Addressable television has matured and TV can now be bought like digital, with the same targeting and measurement capabilities. Further, OTT power players such as Disney’s Hulu, ViacomCBS’s PlutoTV and NBCUniversal’s Peacock provide new flexibility to reach audiences while offering tools that allow marketers to adapt as the world changes. For example, Roku is placing a large bet on its OneView platform, which allows clients to lock in performance and frequency guarantees across platforms, while enabling brands to change media buys and creative across ZIP codes on short notice as COVID-19 impacts viewing patterns. Disney, too, is looking to offer a new level of targeting power, allowing marketers to make single buys that provide flexible but guaranteed inventory across properties, such as Hulu, ABC and ESPN, and platforms, including desktop, mobile or CTV.

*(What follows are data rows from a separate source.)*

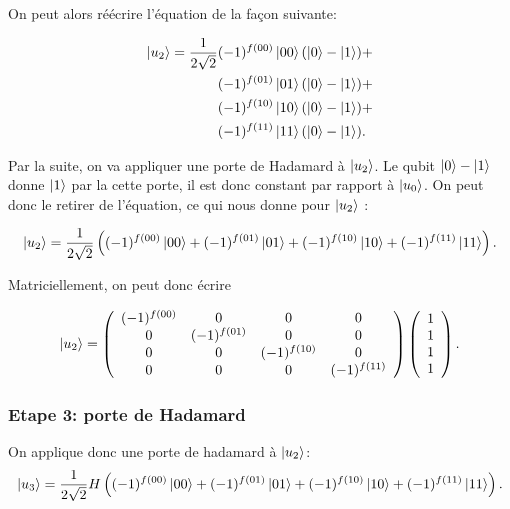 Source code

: On peut alors réécrire l'équation de la façon suivante: 



\begin{align*}
  \ket{u_2} = \frac{1}{2\sqrt{2}} & (-1)^{f(00)} \ket{00}  (\ket{0} - \ket{1}) + \\
&(-1)^{f(01)} \ket{01}  (\ket{0} - \ket{1}) + \\
&(-1)^{f(10)} \ket{10}  (\ket{0} - \ket{1}) + \\
&(-1)^{f(11)} \ket{11}  (\ket{0} - \ket{1}) .
\end{align*}

Par la suite, on va appliquer une porte de Hadamard à $\ket{u_2}$. Le qubit $\ket{0} - \ket{1}$ donne $\ket{1}$ par la cette porte, il est donc constant par rapport à $\ket{u_0}$. On peut donc le retirer de l'équation, ce qui nous donne pour $\ket{u_2}$ :

\begin{equation}
  \label{eq:3}
\ket{u_2} = \frac{1}{2\sqrt{2}} \left( (-1)^{f(00)} \ket{00} + (-1)^{f(01)} \ket{01} + (-1)^{f(10)} \ket{10} + (-1)^{f(11)} \ket{11} \right). 
\end{equation}


Matriciellement, on peut donc écrire

\begin{equation}
  \label{eq:4}
\ket{u_2} = \left(  \begin{array}{cccc}
     (-1)^{f(00)}  &0 & 0 &0 \\
     0 & (-1)^{f(01)} & 0 &0 \\
     0 &0 & (-1)^{f(10)} &0 \\
     0 &0 & 0 & (-1)^{f(11)} \\
        \end{array}
      \right)
      \left(  \begin{array}{c}
                1 \\
                1 \\
                1 \\
                1 
              \end{array}
      \right).
\end{equation}


\subsubsection{Etape 3: porte de Hadamard}

On applique donc une porte de hadamard à $\ket{u_2}$:
\begin{equation}
  \label{eq:5}
\ket{u_3} = \frac{1}{2\sqrt{2}} H \left( (-1)^{f(00)} \ket{00} + (-1)^{f(01)} \ket{01} + (-1)^{f(10)} \ket{10} + (-1)^{f(11)} \ket{11} \right) .
\end{equation}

With increasing flexibility, it would be a mistake to make long-term media investments based on what seems likely to succeed. Just as is true for content producers, marketers must avoid assumptions; success will come to those who think, test, measure and adapt. They will gain momentum, traction and confidence not by making large investments in good ideas, but by experimenting, building upon proven successes and letting go of what doesn’t work.